Sex And Spanking: Use It Or Lose It

Most of the time, I learn about Mrs. Lion’s plans for me here in the blog. She seems to prefer communicating publicly. You learn about what’s next for me at the same time I do. I suppose there’s nothing wrong with that. It’s just a little odd that her most intimate communications are written here where everyone can see them. Our sex life is public.

In general, that works for me. It’s better than silence. When Mrs. Lioln wasn’t providing coming attractions here, she wasn’t saying anything to me in private either. It’s very sexy when she tells me what she is going to do to me. It’s more arousing when she tells me before she tells you. She’s been very reluctant to say, or write, too much. She doesn’t want to promise something she won’t be able to deliver. For example, she wrote that I needed a “just because” spanking and/or an orgasm. She was too tired to deliver either. Of course, the possible orgasm being missed was disappointing. It was also completely understandable. I’m not upset.

I am most certainly fine about missing the spanking. I recognize that I need them for both punishments and as a reminder to behave. It doesn’t mean I have to like them. I don’t. I also have to admit that after a ten-minute spanking, I will have sore spots for three or four days. Every time I sit down, I’m reminded that it would be truly horrible to get a fresh spanking on my sore bottom. I know that Lioness 4.0 has no problem at all spanking an already-sore bottom.

I don’t think she plans the interval between “just because” spankings. She delivers them when she decides it’s time. I suppose she can gauge their effectiveness by noting whether I need correction between them. It makes sense that these preventative spankings’ purpose is to keep me aware of the consequences of being naughty. I have to admit that my memory of just how much I hate being punished fades over time. I don’t forget, but concern about being punished stops being front of mind.

The need for regular spanking is no different than the need for ejaculation. Both are basic forms of attention provided by my lioness. They have different purposes, of course, but the reason to deliver them regularly is the same. Both reinforce her role. We learned by experience that if she doesn’t spank me regularly, she will also stop observing and punishing offenses. That’s a key benefit for her. Keeping the time between spankings relatively short not only keeps me on my best behavior but also reminds her of her role as my disciplining wife.

Sex is no different. I love and need regular sexual activity. Most of the time, it’s teasing. I’ve been trained not to expect orgasm every time she stimulates my penis.

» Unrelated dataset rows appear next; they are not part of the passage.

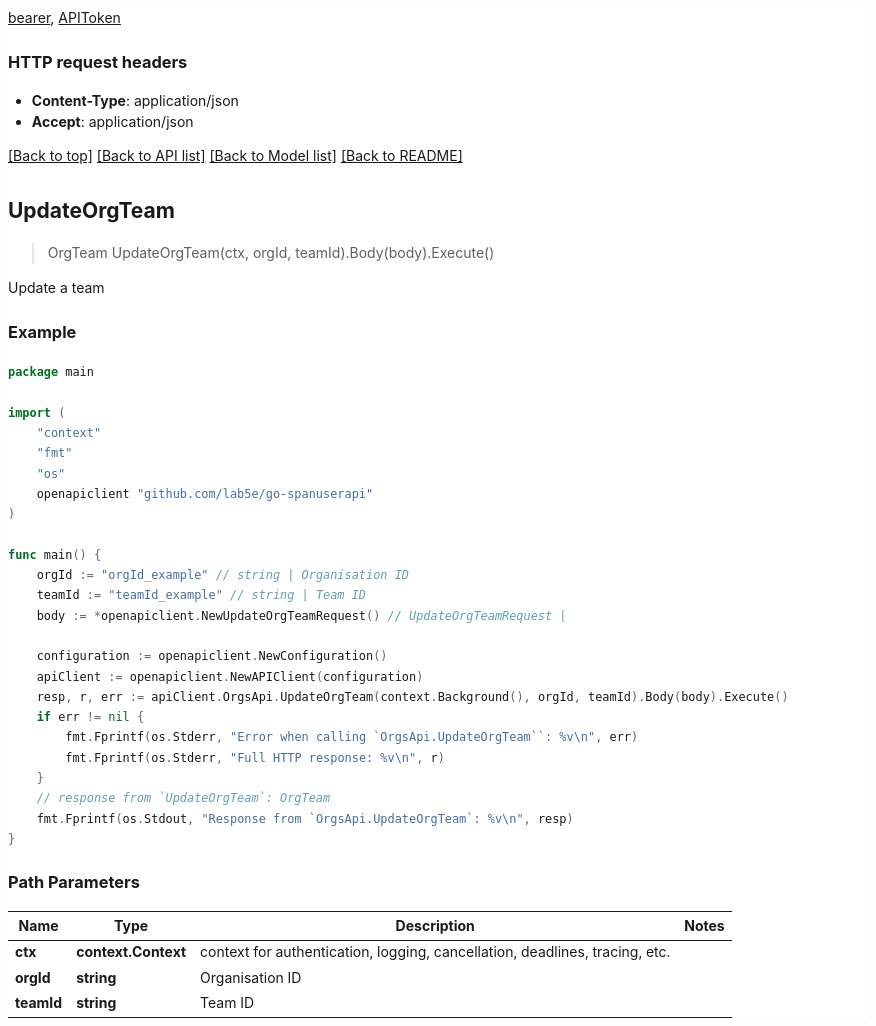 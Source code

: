 [bearer](../README.md#bearer), [APIToken](../README.md#APIToken)

### HTTP request headers

- **Content-Type**: application/json
- **Accept**: application/json

[[Back to top]](#) [[Back to API list]](../README.md#documentation-for-api-endpoints)
[[Back to Model list]](../README.md#documentation-for-models)
[[Back to README]](../README.md)


## UpdateOrgTeam

> OrgTeam UpdateOrgTeam(ctx, orgId, teamId).Body(body).Execute()

Update a team



### Example

```go
package main

import (
    "context"
    "fmt"
    "os"
    openapiclient "github.com/lab5e/go-spanuserapi"
)

func main() {
    orgId := "orgId_example" // string | Organisation ID
    teamId := "teamId_example" // string | Team ID
    body := *openapiclient.NewUpdateOrgTeamRequest() // UpdateOrgTeamRequest | 

    configuration := openapiclient.NewConfiguration()
    apiClient := openapiclient.NewAPIClient(configuration)
    resp, r, err := apiClient.OrgsApi.UpdateOrgTeam(context.Background(), orgId, teamId).Body(body).Execute()
    if err != nil {
        fmt.Fprintf(os.Stderr, "Error when calling `OrgsApi.UpdateOrgTeam``: %v\n", err)
        fmt.Fprintf(os.Stderr, "Full HTTP response: %v\n", r)
    }
    // response from `UpdateOrgTeam`: OrgTeam
    fmt.Fprintf(os.Stdout, "Response from `OrgsApi.UpdateOrgTeam`: %v\n", resp)
}
```

### Path Parameters


Name | Type | Description  | Notes
------------- | ------------- | ------------- | -------------
**ctx** | **context.Context** | context for authentication, logging, cancellation, deadlines, tracing, etc.
**orgId** | **string** | Organisation ID | 
**teamId** | **string** | Team ID | 
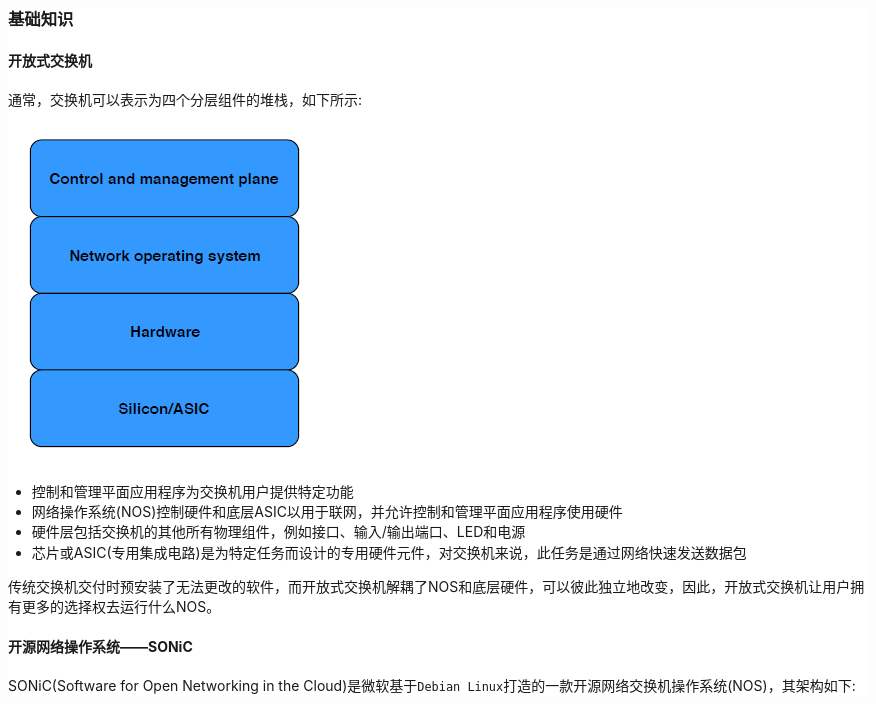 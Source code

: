 ### 基础知识

#### 开放式交换机

通常，交换机可以表示为四个分层组件的堆栈，如下所示:

![switch](images/switch.png)

- 控制和管理平面应用程序为交换机用户提供特定功能
- 网络操作系统(NOS)控制硬件和底层ASIC以用于联网，并允许控制和管理平面应用程序使用硬件
- 硬件层包括交换机的其他所有物理组件，例如接口、输入/输出端口、LED和电源
- 芯片或ASIC(专用集成电路)是为特定任务而设计的专用硬件元件，对交换机来说，此任务是通过网络快速发送数据包

传统交换机交付时预安装了无法更改的软件，而开放式交换机解耦了NOS和底层硬件，可以彼此独立地改变，因此，开放式交换机让用户拥有更多的选择权去运行什么NOS。

#### 开源网络操作系统——SONiC

SONiC(Software for Open Networking in the Cloud)是微软基于`Debian Linux`打造的一款开源网络交换机操作系统(NOS)，其架构如下:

I know that eventually, she will let me ejaculate—failure to provide regular teasing results in “forgetting” sex.  Since Mrs. Lion isn’t interested in sex for herself, not providing regular activity will cause her to forget I need it. She has no internal pressure to have sex. That means providing sex for me is a habit the same as including spanking in our marriage. Use it or lose it.

3 Comments

  1. It’s good that you have such a source of information. So you know everything in advance and understand what you need to prepare for. Otherwise, she could not say something, or forget to say, or not want to say ..

    1. Author

      Anticipation is big fun.

  2. I think sometimes the expectation of punishment is worse than the punishment itself.